Way back on the 23rd December this market hit Y2, then at 4730 (please see above) with the intraday high of 4740.74 and a close at 4725.79.

This set the tone, as such a deep incursion into Y2 was quite the hint, and the very next trading day saw Y2 capitulate, and over the next few days we saw it slide from 4755 down to 4805.

The three intraday highs last week of 4807.02, 4804.06 and 4808.93 tell their own story, and so, when it came to yesterday’s 4818.62 it was already on strike 3.
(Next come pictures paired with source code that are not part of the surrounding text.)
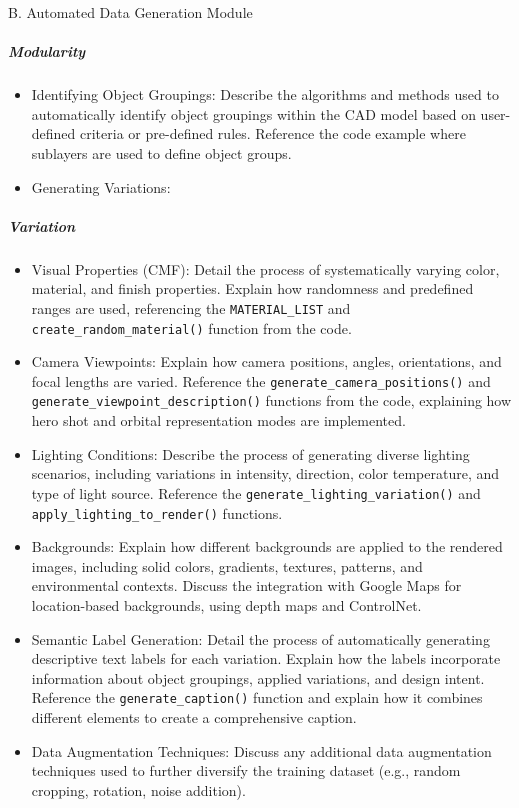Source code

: \documentclass{article}
\begin{document}
B. Automated Data Generation Module
\subparagraph{Modularity}
\begin{itemize}
    \item Identifying Object Groupings: Describe the algorithms and methods used to automatically identify object groupings within the CAD model based on user-defined criteria or pre-defined rules. Reference the code example where sublayers are used to define object groups.
    \item Generating Variations:
\end{itemize}
\subparagraph{Variation}
\begin{itemize}
    \item Visual Properties (CMF): Detail the process of systematically varying color, material, and finish properties. Explain how randomness and predefined ranges are used, referencing the \texttt{MATERIAL\_LIST} and \texttt{create\_random\_material()} function from the code.
    \item Camera Viewpoints: Explain how camera positions, angles, orientations, and focal lengths are varied. Reference the \texttt{generate\_camera\_positions()} and \texttt{generate\_viewpoint\_description()} functions from the code, explaining how hero shot and orbital representation modes are implemented.
    \item Lighting Conditions: Describe the process of generating diverse lighting scenarios, including variations in intensity, direction, color temperature, and type of light source. Reference the \texttt{generate\_lighting\_variation()} and \texttt{apply\_lighting\_to\_render()} functions.
    \item Backgrounds: Explain how different backgrounds are applied to the rendered images, including solid colors, gradients, textures, patterns, and environmental contexts. Discuss the integration with Google Maps for location-based backgrounds, using depth maps and ControlNet.
    \item Semantic Label Generation: Detail the process of automatically generating descriptive text labels for each variation. Explain how the labels incorporate information about object groupings, applied variations, and design intent. Reference the \texttt{generate\_caption()} function and explain how it combines different elements to create a comprehensive caption.
    \item Data Augmentation Techniques: Discuss any additional data augmentation techniques used to further diversify the training dataset (e.g., random cropping, rotation, noise addition).
\end{itemize}
\end{document}
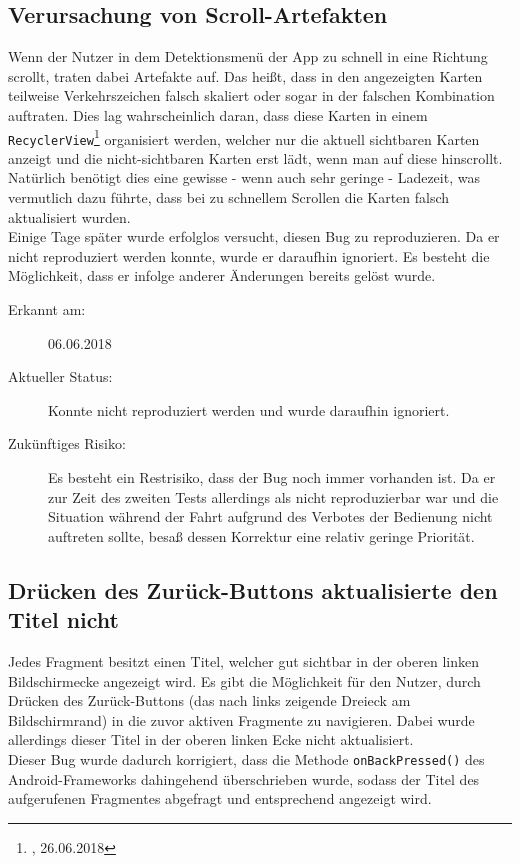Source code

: \documentclass[12pt,a4paper,ngerman,enabledeprecatedfontcommands]{scrreprt}
\begin{document}
\subsection{Verursachung von Scroll-Artefakten}
Wenn der \gls{Nutzer} in dem Detektionsmenü der \gls{App} zu schnell in eine Richtung scrollt, traten dabei Artefakte auf. Das heißt, dass in den angezeigten Karten teilweise Verkehrszeichen falsch skaliert oder sogar in der falschen Kombination auftraten. Dies lag wahrscheinlich daran, dass diese Karten in einem \texttt{RecyclerView}\footnote{, 26.06.2018} organisiert werden, welcher nur die aktuell sichtbaren Karten anzeigt und die nicht-sichtbaren Karten erst lädt, wenn man auf diese hinscrollt. Natürlich benötigt dies eine gewisse - wenn auch sehr geringe - Ladezeit, was vermutlich dazu führte, dass bei zu schnellem Scrollen die Karten falsch aktualisiert wurden.\\
Einige Tage später wurde erfolglos versucht, diesen Bug zu reproduzieren. Da er nicht reproduziert werden konnte, wurde er daraufhin ignoriert. Es besteht die Möglichkeit, dass er infolge anderer Änderungen bereits gelöst wurde.

\begin{description}

    \item[Erkannt am:] 06.06.2018
    
    \item[Aktueller Status:] Konnte nicht reproduziert werden und wurde daraufhin ignoriert.
    
    \item[Zukünftiges Risiko:] Es besteht ein Restrisiko, dass der Bug noch immer vorhanden ist. Da er zur Zeit des zweiten Tests allerdings als nicht reproduzierbar war und die Situation während der Fahrt aufgrund des Verbotes der Bedienung nicht auftreten sollte, besaß dessen Korrektur eine relativ geringe Priorität.
    
\end{description}
\smallskip

\subsection{Drücken des Zurück-Buttons aktualisierte den Titel nicht}
Jedes Fragment besitzt einen Titel, welcher gut sichtbar in der oberen linken Bildschirmecke angezeigt wird. Es gibt die Möglichkeit für den \gls{Nutzer}, durch Drücken des Zurück-Buttons (das nach links zeigende Dreieck am Bildschirmrand) in die zuvor aktiven Fragmente zu navigieren. Dabei wurde allerdings dieser Titel in der oberen linken Ecke nicht aktualisiert.\\
Dieser Bug wurde dadurch korrigiert, dass die Methode \texttt{onBackPressed()} des Android-Frameworks dahingehend überschrieben wurde, sodass der Titel des aufgerufenen Fragmentes abgefragt und entsprechend angezeigt wird.
\end{document}
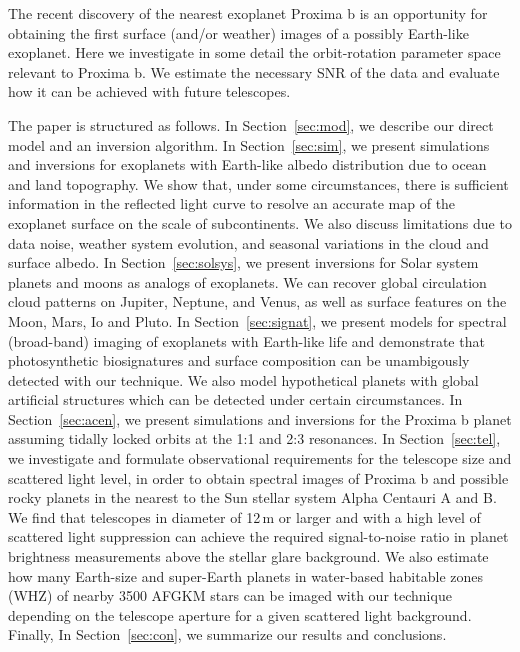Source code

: \documentclass{emulateapj}
\begin{document}
The recent discovery of the nearest exoplanet Proxima b \citep{proxb} is an opportunity
for obtaining the first surface (and/or weather) images of a possibly Earth-like exoplanet.  
Here we  investigate in some detail the orbit-rotation parameter space relevant to Proxima b.
We estimate the necessary SNR of the data and evaluate how it can be achieved
with future telescopes.

The paper is structured as follows.
In Section~\ref{sec:mod}, we describe our direct model and an inversion algorithm.
In Section~\ref{sec:sim}, we present simulations and inversions for exoplanets with 
Earth-like albedo distribution due to ocean and land topography. 
We show that, under some circumstances, there is sufficient information 
in the reflected light curve to resolve an accurate map of the exoplanet surface
on the scale of subcontinents.
We also discuss limitations due to data noise, weather system evolution,
and seasonal variations in the cloud and surface albedo. 
In Section~\ref{sec:solsys}, we present inversions for Solar system 
planets and moons as analogs of exoplanets. We can recover global circulation 
cloud patterns on Jupiter, Neptune, and Venus, as well as surface features on 
the Moon, Mars, Io and Pluto.
In Section~\ref{sec:signat}, we present models for spectral (broad-band) imaging
of exoplanets with Earth-like life 
and demonstrate that photosynthetic biosignatures and surface composition
can be unambigously detected with our technique. We also model hypothetical planets
with global artificial structures which can be detected under certain circumstances.
In Section~\ref{sec:acen}, we present simulations and inversions for the Proxima b
planet assuming tidally locked orbits at the 1:1 and 2:3 resonances. 
In Section~\ref{sec:tel}, we investigate and formulate observational requirements
for the telescope size and scattered light level, in order to obtain spectral images
of Proxima b and possible rocky planets in the nearest to the Sun stellar system 
Alpha Centauri A and B. We find that telescopes in diameter of 12\,m or larger
and with a high level of scattered light suppression 
can achieve the required signal-to-noise ratio in planet brightness 
measurements above the stellar glare background. 
We also estimate how many Earth-size and super-Earth planets in water-based habitable zones
(WHZ) of nearby 3500 AFGKM stars can be imaged with our technique depending on the telescope 
aperture for a given scattered light background.
Finally, In Section~\ref{sec:con}, we summarize our results and conclusions.
\end{document}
Also, we would be very surprised if Y2 remains at 4805 much past today.

Talking of today, only now has the zone moved, standing at 4695-4705, meaning it has taken just over two-weeks to get back to where it was in the Dec expiry.

And, we very much doubt it is going to stop here either.

All in all, quite a few changes, but none of which that can take us away from the fact that this year looks like picking up from where most of last year ended.

Basically, knock, knock knocking on the retreating ratio door. The big question is which door, Y2 or R1?

In the meantime, the Y1 ratio bandwidth has gone from 235 to 285-points, while the overall Y ratio bandwidth has gone from 435 to 460-points.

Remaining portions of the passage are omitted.